Psiche e setting terapeutico

PSICHE & SOCIETA’ di Roberto Cafiso da LA SICILIA del 9.1.17

SENZA UNA BUONA COMUNICAZIONE LE CURE SONO FALLIMENTARI

Il contesto terapeutico medico-paziente  è un universo solo apparentemente a due. In realtà esso mette  a confronto non solo il terapeuta ed il cliente, ma anche i loro mondi, le culture, le tradizioni personali e le esperienze pregresse di ciascuno. A volte la relazione è a tre, se c’è di mezzo il farmaco o il bisturi, le altre volte sono essenzialmente due individui che si interfacciano da vicino, l’una per curare, l’altra per essere curata. Ognuna delle due componente è molto di più di una individualità.

Nei setting psicoterapici questo è ovviamente ancora più evidente. C’è un pensiero o un modo di vedere la vita disfunzionale che va trattato ed ha farlo è un’altra persona  in possesso di una tecnica e di una “teoria della mente” in grado di rimediare alla sofferenza, proponendo una sequenza ideativa alternativa, confutando pensieri irrazionali, sdoganando risorse che il paziente magari ha ma non conosce e non utilizza per una serie di condizionamenti ed automatismi.

Due mondi che si elidono, ognuno dei quali ha delle certezze, dei punti cardine, anche  se, nel caso di chi soffre,  del  tutto disfunzionali. Un incontro dove chi sa di più deve tenere conto di chi, sapendo meno,  ha bisogno di pazienza, surplus di competenze e mano sicura. Nelle relazioni a due in genere saltano sempre fuori alcune caratteristiche personologiche che connotano il rapporto. Dalla voglia di essere dominanti ( o dominati ) a quella di scandire  i tempi dell’esperienza o tenere il pallino del gioco ;  influenzare e a volte  manipolare il terapeuta per gestire il trattamento, secondo un desiderio di onnipotenza col fiato corto.

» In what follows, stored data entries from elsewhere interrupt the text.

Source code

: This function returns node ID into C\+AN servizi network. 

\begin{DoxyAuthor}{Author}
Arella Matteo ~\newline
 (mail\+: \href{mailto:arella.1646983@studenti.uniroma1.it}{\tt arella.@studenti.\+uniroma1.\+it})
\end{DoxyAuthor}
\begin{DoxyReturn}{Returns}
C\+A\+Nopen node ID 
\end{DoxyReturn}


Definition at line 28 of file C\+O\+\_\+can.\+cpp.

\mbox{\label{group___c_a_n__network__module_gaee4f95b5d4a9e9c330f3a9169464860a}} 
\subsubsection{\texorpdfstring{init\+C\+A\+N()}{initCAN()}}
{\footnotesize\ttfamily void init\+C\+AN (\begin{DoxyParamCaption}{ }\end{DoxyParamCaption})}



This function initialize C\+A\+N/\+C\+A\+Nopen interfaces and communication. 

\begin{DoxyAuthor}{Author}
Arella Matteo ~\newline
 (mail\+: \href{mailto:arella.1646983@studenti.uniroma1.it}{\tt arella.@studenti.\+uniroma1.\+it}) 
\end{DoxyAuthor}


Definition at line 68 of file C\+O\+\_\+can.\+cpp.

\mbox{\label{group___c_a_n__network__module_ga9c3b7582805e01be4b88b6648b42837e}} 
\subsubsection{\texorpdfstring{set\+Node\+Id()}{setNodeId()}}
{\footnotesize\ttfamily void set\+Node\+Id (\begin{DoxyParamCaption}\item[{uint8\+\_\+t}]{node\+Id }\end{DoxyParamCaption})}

Chi cura deve conoscere tutto ciò. E deve analizzare se stesso, le proprie fragilità ed i bisogni. Perché entrambe le cose entreranno nel rapporto terapeutico e se non gestite potranno avere un peso decisivo per la buona riuscita della terapia. La mediazione di un farmaco ovviamente può attenuare   l’influenza dei fattori personalologici , ma non la elimina. Gli studi sperimentali sull’effetto placebo ci dicono che le aspettative di benessere sono direttamente proporzionali alla compliance terapeutica e che questa è il più delle volte  una prerogativa  guidata dal curante. I farmaci sono più incisivi se il paziente è motivato e si fida del terapeuta. Se con lui ha sviluppato un buon rapporto e se questi è visto  come un approdo sicuro, affidabile ed empatico.

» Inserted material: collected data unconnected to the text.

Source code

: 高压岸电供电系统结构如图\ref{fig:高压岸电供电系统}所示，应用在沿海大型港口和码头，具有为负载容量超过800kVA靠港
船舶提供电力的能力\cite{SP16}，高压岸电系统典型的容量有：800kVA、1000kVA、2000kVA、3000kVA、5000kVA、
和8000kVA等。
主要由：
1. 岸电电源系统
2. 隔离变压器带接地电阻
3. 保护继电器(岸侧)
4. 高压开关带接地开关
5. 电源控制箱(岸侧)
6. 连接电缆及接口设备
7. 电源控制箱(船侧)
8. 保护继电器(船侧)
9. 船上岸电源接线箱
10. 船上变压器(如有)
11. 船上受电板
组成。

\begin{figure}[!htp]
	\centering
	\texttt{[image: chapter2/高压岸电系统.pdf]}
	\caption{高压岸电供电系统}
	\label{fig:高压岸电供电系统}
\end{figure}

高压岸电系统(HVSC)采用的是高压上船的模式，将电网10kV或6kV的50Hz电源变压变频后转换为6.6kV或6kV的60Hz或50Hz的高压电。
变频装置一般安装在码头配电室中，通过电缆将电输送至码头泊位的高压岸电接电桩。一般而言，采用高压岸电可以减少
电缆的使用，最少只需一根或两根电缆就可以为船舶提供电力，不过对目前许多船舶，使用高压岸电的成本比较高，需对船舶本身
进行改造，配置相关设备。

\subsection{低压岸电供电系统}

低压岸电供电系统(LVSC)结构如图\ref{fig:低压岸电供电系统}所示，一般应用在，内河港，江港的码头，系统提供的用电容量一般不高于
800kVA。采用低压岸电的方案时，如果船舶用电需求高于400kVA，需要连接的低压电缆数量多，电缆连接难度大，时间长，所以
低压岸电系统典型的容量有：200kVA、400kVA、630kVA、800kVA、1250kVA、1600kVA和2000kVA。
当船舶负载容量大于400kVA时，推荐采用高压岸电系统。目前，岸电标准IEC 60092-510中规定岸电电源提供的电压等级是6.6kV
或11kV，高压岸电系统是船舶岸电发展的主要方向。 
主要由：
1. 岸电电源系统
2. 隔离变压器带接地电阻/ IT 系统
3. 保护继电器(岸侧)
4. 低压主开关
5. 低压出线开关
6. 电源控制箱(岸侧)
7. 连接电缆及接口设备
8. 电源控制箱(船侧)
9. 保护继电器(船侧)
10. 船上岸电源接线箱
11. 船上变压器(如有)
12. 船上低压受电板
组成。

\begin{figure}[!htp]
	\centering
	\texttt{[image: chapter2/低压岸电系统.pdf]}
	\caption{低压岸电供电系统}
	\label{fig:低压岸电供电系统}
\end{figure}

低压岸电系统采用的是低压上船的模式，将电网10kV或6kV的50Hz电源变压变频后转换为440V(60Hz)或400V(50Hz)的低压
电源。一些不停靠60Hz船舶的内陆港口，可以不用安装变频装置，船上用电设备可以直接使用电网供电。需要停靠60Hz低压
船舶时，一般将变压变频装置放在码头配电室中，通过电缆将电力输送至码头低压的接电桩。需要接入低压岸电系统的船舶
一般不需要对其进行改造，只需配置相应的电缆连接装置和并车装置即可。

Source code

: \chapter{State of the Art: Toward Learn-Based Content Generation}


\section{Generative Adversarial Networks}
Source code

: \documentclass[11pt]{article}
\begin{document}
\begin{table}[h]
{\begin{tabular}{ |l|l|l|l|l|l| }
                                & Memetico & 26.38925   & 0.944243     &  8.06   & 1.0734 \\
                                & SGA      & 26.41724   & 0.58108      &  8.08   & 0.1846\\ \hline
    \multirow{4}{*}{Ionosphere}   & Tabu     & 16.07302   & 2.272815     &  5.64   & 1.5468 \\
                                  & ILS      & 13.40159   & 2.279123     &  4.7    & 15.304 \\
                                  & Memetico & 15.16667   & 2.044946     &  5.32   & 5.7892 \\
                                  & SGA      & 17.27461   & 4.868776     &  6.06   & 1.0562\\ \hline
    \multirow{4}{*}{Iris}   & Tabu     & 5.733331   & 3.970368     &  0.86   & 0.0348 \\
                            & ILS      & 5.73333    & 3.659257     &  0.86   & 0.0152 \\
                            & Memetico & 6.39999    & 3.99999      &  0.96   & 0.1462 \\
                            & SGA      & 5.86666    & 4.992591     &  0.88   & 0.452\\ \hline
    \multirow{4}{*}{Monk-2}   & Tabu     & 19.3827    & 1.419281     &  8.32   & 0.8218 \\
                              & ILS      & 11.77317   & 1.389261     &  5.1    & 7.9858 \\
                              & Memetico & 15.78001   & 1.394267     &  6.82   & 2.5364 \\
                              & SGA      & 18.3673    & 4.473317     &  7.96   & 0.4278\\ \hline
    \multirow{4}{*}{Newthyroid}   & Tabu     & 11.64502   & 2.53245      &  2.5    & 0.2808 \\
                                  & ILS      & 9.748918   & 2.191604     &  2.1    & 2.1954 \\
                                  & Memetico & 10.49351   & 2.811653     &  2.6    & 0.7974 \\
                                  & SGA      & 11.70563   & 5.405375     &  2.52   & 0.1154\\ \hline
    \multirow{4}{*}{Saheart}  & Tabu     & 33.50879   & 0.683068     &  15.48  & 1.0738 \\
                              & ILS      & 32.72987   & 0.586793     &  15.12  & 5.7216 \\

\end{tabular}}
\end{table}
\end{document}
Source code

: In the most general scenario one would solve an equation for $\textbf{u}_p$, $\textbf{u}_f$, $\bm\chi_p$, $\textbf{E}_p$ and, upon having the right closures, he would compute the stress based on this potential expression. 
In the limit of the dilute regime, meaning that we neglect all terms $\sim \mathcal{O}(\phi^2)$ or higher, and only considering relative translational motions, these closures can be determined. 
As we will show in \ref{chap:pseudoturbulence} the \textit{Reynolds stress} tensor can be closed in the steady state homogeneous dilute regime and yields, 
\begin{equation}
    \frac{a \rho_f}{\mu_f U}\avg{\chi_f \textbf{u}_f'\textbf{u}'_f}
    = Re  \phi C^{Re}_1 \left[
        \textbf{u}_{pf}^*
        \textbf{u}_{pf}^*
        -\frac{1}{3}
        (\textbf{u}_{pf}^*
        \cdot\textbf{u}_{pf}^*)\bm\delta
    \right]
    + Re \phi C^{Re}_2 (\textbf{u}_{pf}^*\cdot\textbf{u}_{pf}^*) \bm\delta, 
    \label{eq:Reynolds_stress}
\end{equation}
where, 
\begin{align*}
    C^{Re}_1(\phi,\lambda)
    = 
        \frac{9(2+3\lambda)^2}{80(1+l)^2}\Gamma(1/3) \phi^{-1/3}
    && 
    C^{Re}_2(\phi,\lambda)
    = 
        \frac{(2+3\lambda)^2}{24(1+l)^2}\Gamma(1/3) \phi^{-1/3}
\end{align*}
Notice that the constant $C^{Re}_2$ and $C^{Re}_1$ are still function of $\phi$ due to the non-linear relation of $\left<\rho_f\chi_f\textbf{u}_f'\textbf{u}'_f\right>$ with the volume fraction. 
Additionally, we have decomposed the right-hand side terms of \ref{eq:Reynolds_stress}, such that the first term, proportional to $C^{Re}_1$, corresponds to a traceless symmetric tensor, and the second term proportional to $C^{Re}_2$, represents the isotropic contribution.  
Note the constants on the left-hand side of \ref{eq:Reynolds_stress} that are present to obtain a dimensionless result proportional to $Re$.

L’empatia è una caratteristica  imprescindibile  in un rapporto di cura. Essa affonda la sue radici nella pietas nota tra simili a partire dal regno animale ed ha come presupposto il riconoscimento dell’altrui condizione o stato d’animo. Nei contesti di cura l’empatia è un cogliere la sofferenza dell’altro in modo autentico e tuttavia senza sbavature pietistiche o consolatorie. In questo caso l’empatia diverrebbe  addirittura controproducente, somigliando ad una sorta di commiserazione.  Un cenno a parte meritano i contesti dei malati terminali, ove le cure palliative e la vicinanza emotiva degli operatori evocano  anche la consapevolezza condivisa della prognosi. Qui il rapporto umano nelle fasi finali della vita non necessità di un camice.

In ogni ambito ove sia proposta una cura sempre un grosso peso hanno le parole. Il come ed il modo con cui vengono usate. L’appropriatezza e  per contro alcuni errori clinici dipendono dal modo con cui si affronta la relazione terapeutica, l’attenzione autentica verso chi soffre e la taumaturgia delle parole che si usano per prendersene carico. Il flusso di suoni, gesti, stati d’animo entra prepotentemente in ogni relazione di cura e chi non ne tiene conto e non ne governa i processi non sta curando, sta facendo altro.